Top of EXTRACTED RECORDS

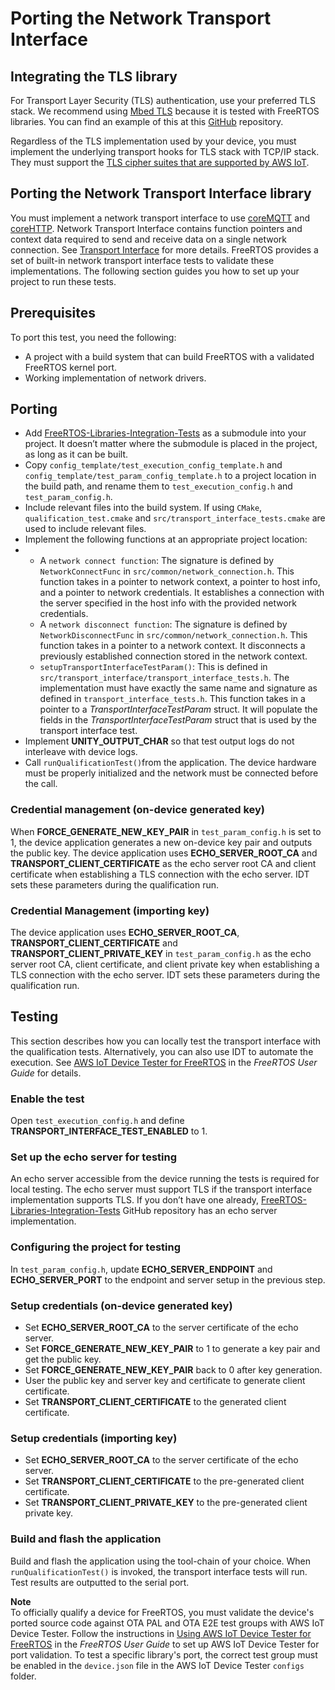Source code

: # Porting the Network Transport Interface<a name="afr-porting-network-transport-interface"></a>

## Integrating the TLS library<a name="afr-porting-tls"></a>

For Transport Layer Security \(TLS\) authentication, use your preferred TLS stack\. We recommend using [Mbed TLS](https://tls.mbed.org/) because it is tested with FreeRTOS libraries\. You can find an example of this at this [GitHub](https://github.com/FreeRTOS/FreeRTOS) repository\.

Regardless of the TLS implementation used by your device, you must implement the underlying transport hooks for TLS stack with TCP/IP stack\. They must support the [TLS cipher suites that are supported by AWS IoT](https://docs.aws.amazon.com/iot/latest/developerguide/transport-security.html#tls-cipher-suite-support)\.

## Porting the Network Transport Interface library<a name="network-intro"></a>

You must implement a network transport interface to use [coreMQTT](https://www.freertos.org/mqtt/index.html) and [coreHTTP](https://www.freertos.org/http/index.html)\. Network Transport Interface contains function pointers and context data required to send and receive data on a single network connection\. See [Transport Interface](https://www.freertos.org/network-interface.html) for more details\. FreeRTOS provides a set of built\-in network transport interface tests to validate these implementations\. The following section guides you how to set up your project to run these tests\. 

## Prerequisites<a name="prereqs"></a>

To port this test, you need the following:
+ A project with a build system that can build FreeRTOS with a validated FreeRTOS kernel port\.
+ Working implementation of network drivers\.

## Porting<a name="porting-network-transport-interface"></a>
+ Add [ FreeRTOS\-Libraries\-Integration\-Tests](https://github.com/FreeRTOS/FreeRTOS-Libraries-Integration-Tests) as a submodule into your project\. It doesn’t matter where the submodule is placed in the project, as long as it can be built\.
+ Copy `config_template/test_execution_config_template.h` and `config_template/test_param_config_template.h` to a project location in the build path, and rename them to `test_execution_config.h` and `test_param_config.h`\.
+ Include relevant files into the build system\. If using `CMake`, `qualification_test.cmake` and `src/transport_interface_tests.cmake` are used to include relevant files\.
+ Implement the following functions at an appropriate project location:
+ 
  + A `network connect function`: The signature is defined by `NetworkConnectFunc` in `src/common/network_connection.h`\. This function takes in a pointer to network context, a pointer to host info, and a pointer to network credentials\. It establishes a connection with the server specified in the host info with the provided network credentials\.
  + A `network disconnect function`: The signature is defined by `NetworkDisconnectFunc` in `src/common/network_connection.h`\. This function takes in a pointer to a network context\. It disconnects a previously established connection stored in the network context\.
  + `setupTransportInterfaceTestParam()`: This is defined in `src/transport_interface/transport_interface_tests.h`\. The implementation must have exactly the same name and signature as defined in `transport_interface_tests.h`\. This function takes in a pointer to a *TransportInterfaceTestParam* struct\. It will populate the fields in the *TransportInterfaceTestParam* struct that is used by the transport interface test\.
+ Implement **UNITY\_OUTPUT\_CHAR** so that test output logs do not interleave with device logs\.
+ Call `runQualificationTest()`from the application\. The device hardware must be properly initialized and the network must be connected before the call\.

### Credential management \(on\-device generated key\)<a name="cred-management-key"></a>

When **FORCE\_GENERATE\_NEW\_KEY\_PAIR** in `test_param_config.h` is set to 1, the device application generates a new on\-device key pair and outputs the public key\. The device application uses **ECHO\_SERVER\_ROOT\_CA** and **TRANSPORT\_CLIENT\_CERTIFICATE** as the echo server root CA and client certificate when establishing a TLS connection with the echo server\. IDT sets these parameters during the qualification run\. 

### Credential Management \(importing key\)<a name="cred-management-importing-key"></a>

The device application uses **ECHO\_SERVER\_ROOT\_CA**, **TRANSPORT\_CLIENT\_CERTIFICATE** and **TRANSPORT\_CLIENT\_PRIVATE\_KEY** in `test_param_config.h` as the echo server root CA, client certificate, and client private key when establishing a TLS connection with the echo server\. IDT sets these parameters during the qualification run\.

## Testing<a name="testing-transport-interface"></a>

This section describes how you can locally test the transport interface with the qualification tests\. Alternatively, you can also use IDT to automate the execution\. See [AWS IoT Device Tester for FreeRTOS](https://docs.aws.amazon.com/freertos/latest/userguide/device-tester-for-freertos-ug.html) in the *FreeRTOS User Guide* for details\.

### Enable the test<a name="enabling-test"></a>

Open `test_execution_config.h` and define **TRANSPORT\_INTERFACE\_TEST\_ENABLED** to 1\.

### Set up the echo server for testing<a name="configuring-echo-server-test"></a>

An echo server accessible from the device running the tests is required for local testing\. The echo server must support TLS if the transport interface implementation supports TLS\. If you don’t have one already, [ FreeRTOS\-Libraries\-Integration\-Tests](https://github.com/FreeRTOS/FreeRTOS-Libraries-Integration-Tests/tree/main/tools/echo_server) GitHub repository has an echo server implementation\.

### Configuring the project for testing<a name="configure-project"></a>

In `test_param_config.h`, update **ECHO\_SERVER\_ENDPOINT** and **ECHO\_SERVER\_PORT** to the endpoint and server setup in the previous step\.

### Setup credentials \(on\-device generated key\)<a name="setup-credentials-device-key"></a>
+ Set **ECHO\_SERVER\_ROOT\_CA** to the server certificate of the echo server\.
+ Set **FORCE\_GENERATE\_NEW\_KEY\_PAIR** to 1 to generate a key pair and get the public key\.
+ Set **FORCE\_GENERATE\_NEW\_KEY\_PAIR** back to 0 after key generation\.
+ User the public key and server key and certificate to generate client certificate\.
+ Set **TRANSPORT\_CLIENT\_CERTIFICATE** to the generated client certificate\.

### Setup credentials \(importing key\)<a name="setup-credentials-import-key"></a>
+ Set **ECHO\_SERVER\_ROOT\_CA** to the server certificate of the echo server\.
+ Set **TRANSPORT\_CLIENT\_CERTIFICATE** to the pre\-generated client certificate\.
+ Set **TRANSPORT\_CLIENT\_PRIVATE\_KEY** to the pre\-generated client private key\.

### Build and flash the application<a name="build-flash"></a>

Build and flash the application using the tool\-chain of your choice\. When `runQualificationTest()` is invoked, the transport interface tests will run\. Test results are outputted to the serial port\.

**Note**  
To officially qualify a device for FreeRTOS, you must validate the device's ported source code against OTA PAL and OTA E2E test groups with AWS IoT Device Tester\. Follow the instructions in [Using AWS IoT Device Tester for FreeRTOS](https://docs.aws.amazon.com/freertos/latest/userguide/device-tester-for-freertos-ug.html) in the *FreeRTOS User Guide* to set up AWS IoT Device Tester for port validation\. To test a specific library's port, the correct test group must be enabled in the `device.json` file in the AWS IoT Device Tester `configs` folder\.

Bottom of EXTRACTED RECORDS

TO DO – Reproduce every entry word for word, but skip any pictures.

TASK RESULT –
Source code

: # Porting the Network Transport Interface<a name="afr-porting-network-transport-interface"></a>

## Integrating the TLS library<a name="afr-porting-tls"></a>

For Transport Layer Security \(TLS\) authentication, use your preferred TLS stack\. We recommend using [Mbed TLS](https://tls.mbed.org/) because it is tested with FreeRTOS libraries\. You can find an example of this at this [GitHub](https://github.com/FreeRTOS/FreeRTOS) repository\.

Regardless of the TLS implementation used by your device, you must implement the underlying transport hooks for TLS stack with TCP/IP stack\. They must support the [TLS cipher suites that are supported by AWS IoT](https://docs.aws.amazon.com/iot/latest/developerguide/transport-security.html#tls-cipher-suite-support)\.

## Porting the Network Transport Interface library<a name="network-intro"></a>

You must implement a network transport interface to use [coreMQTT](https://www.freertos.org/mqtt/index.html) and [coreHTTP](https://www.freertos.org/http/index.html)\. Network Transport Interface contains function pointers and context data required to send and receive data on a single network connection\. See [Transport Interface](https://www.freertos.org/network-interface.html) for more details\. FreeRTOS provides a set of built\-in network transport interface tests to validate these implementations\. The following section guides you how to set up your project to run these tests\. 

## Prerequisites<a name="prereqs"></a>

To port this test, you need the following:
+ A project with a build system that can build FreeRTOS with a validated FreeRTOS kernel port\.
+ Working implementation of network drivers\.

## Porting<a name="porting-network-transport-interface"></a>
+ Add [ FreeRTOS\-Libraries\-Integration\-Tests](https://github.com/FreeRTOS/FreeRTOS-Libraries-Integration-Tests) as a submodule into your project\. It doesn’t matter where the submodule is placed in the project, as long as it can be built\.
+ Copy `config_template/test_execution_config_template.h` and `config_template/test_param_config_template.h` to a project location in the build path, and rename them to `test_execution_config.h` and `test_param_config.h`\.
+ Include relevant files into the build system\. If using `CMake`, `qualification_test.cmake` and `src/transport_interface_tests.cmake` are used to include relevant files\.
+ Implement the following functions at an appropriate project location:
+ 
  + A `network connect function`: The signature is defined by `NetworkConnectFunc` in `src/common/network_connection.h`\. This function takes in a pointer to network context, a pointer to host info, and a pointer to network credentials\. It establishes a connection with the server specified in the host info with the provided network credentials\.
  + A `network disconnect function`: The signature is defined by `NetworkDisconnectFunc` in `src/common/network_connection.h`\. This function takes in a pointer to a network context\. It disconnects a previously established connection stored in the network context\.
  + `setupTransportInterfaceTestParam()`: This is defined in `src/transport_interface/transport_interface_tests.h`\. The implementation must have exactly the same name and signature as defined in `transport_interface_tests.h`\. This function takes in a pointer to a *TransportInterfaceTestParam* struct\. It will populate the fields in the *TransportInterfaceTestParam* struct that is used by the transport interface test\.
+ Implement **UNITY\_OUTPUT\_CHAR** so that test output logs do not interleave with device logs\.
+ Call `runQualificationTest()`from the application\. The device hardware must be properly initialized and the network must be connected before the call\.

### Credential management \(on\-device generated key\)<a name="cred-management-key"></a>

When **FORCE\_GENERATE\_NEW\_KEY\_PAIR** in `test_param_config.h` is set to 1, the device application generates a new on\-device key pair and outputs the public key\. The device application uses **ECHO\_SERVER\_ROOT\_CA** and **TRANSPORT\_CLIENT\_CERTIFICATE** as the echo server root CA and client certificate when establishing a TLS connection with the echo server\. IDT sets these parameters during the qualification run\. 

### Credential Management \(importing key\)<a name="cred-management-importing-key"></a>

The device application uses **ECHO\_SERVER\_ROOT\_CA**, **TRANSPORT\_CLIENT\_CERTIFICATE** and **TRANSPORT\_CLIENT\_PRIVATE\_KEY** in `test_param_config.h` as the echo server root CA, client certificate, and client private key when establishing a TLS connection with the echo server\. IDT sets these parameters during the qualification run\.

## Testing<a name="testing-transport-interface"></a>

This section describes how you can locally test the transport interface with the qualification tests\. Alternatively, you can also use IDT to automate the execution\. See [AWS IoT Device Tester for FreeRTOS](https://docs.aws.amazon.com/freertos/latest/userguide/device-tester-for-freertos-ug.html) in the *FreeRTOS User Guide* for details\.

### Enable the test<a name="enabling-test"></a>

Open `test_execution_config.h` and define **TRANSPORT\_INTERFACE\_TEST\_ENABLED** to 1\.

### Set up the echo server for testing<a name="configuring-echo-server-test"></a>

An echo server accessible from the device running the tests is required for local testing\. The echo server must support TLS if the transport interface implementation supports TLS\. If you don’t have one already, [ FreeRTOS\-Libraries\-Integration\-Tests](https://github.com/FreeRTOS/FreeRTOS-Libraries-Integration-Tests/tree/main/tools/echo_server) GitHub repository has an echo server implementation\.

### Configuring the project for testing<a name="configure-project"></a>

In `test_param_config.h`, update **ECHO\_SERVER\_ENDPOINT** and **ECHO\_SERVER\_PORT** to the endpoint and server setup in the previous step\.

### Setup credentials \(on\-device generated key\)<a name="setup-credentials-device-key"></a>
+ Set **ECHO\_SERVER\_ROOT\_CA** to the server certificate of the echo server\.
+ Set **FORCE\_GENERATE\_NEW\_KEY\_PAIR** to 1 to generate a key pair and get the public key\.
+ Set **FORCE\_GENERATE\_NEW\_KEY\_PAIR** back to 0 after key generation\.
+ User the public key and server key and certificate to generate client certificate\.
+ Set **TRANSPORT\_CLIENT\_CERTIFICATE** to the generated client certificate\.

### Setup credentials \(importing key\)<a name="setup-credentials-import-key"></a>
+ Set **ECHO\_SERVER\_ROOT\_CA** to the server certificate of the echo server\.
+ Set **TRANSPORT\_CLIENT\_CERTIFICATE** to the pre\-generated client certificate\.
+ Set **TRANSPORT\_CLIENT\_PRIVATE\_KEY** to the pre\-generated client private key\.

### Build and flash the application<a name="build-flash"></a>

Build and flash the application using the tool\-chain of your choice\. When `runQualificationTest()` is invoked, the transport interface tests will run\. Test results are outputted to the serial port\.

**Note**  
To officially qualify a device for FreeRTOS, you must validate the device's ported source code against OTA PAL and OTA E2E test groups with AWS IoT Device Tester\. Follow the instructions in [Using AWS IoT Device Tester for FreeRTOS](https://docs.aws.amazon.com/freertos/latest/userguide/device-tester-for-freertos-ug.html) in the *FreeRTOS User Guide* to set up AWS IoT Device Tester for port validation\. To test a specific library's port, the correct test group must be enabled in the `device.json` file in the AWS IoT Device Tester `configs` folder\.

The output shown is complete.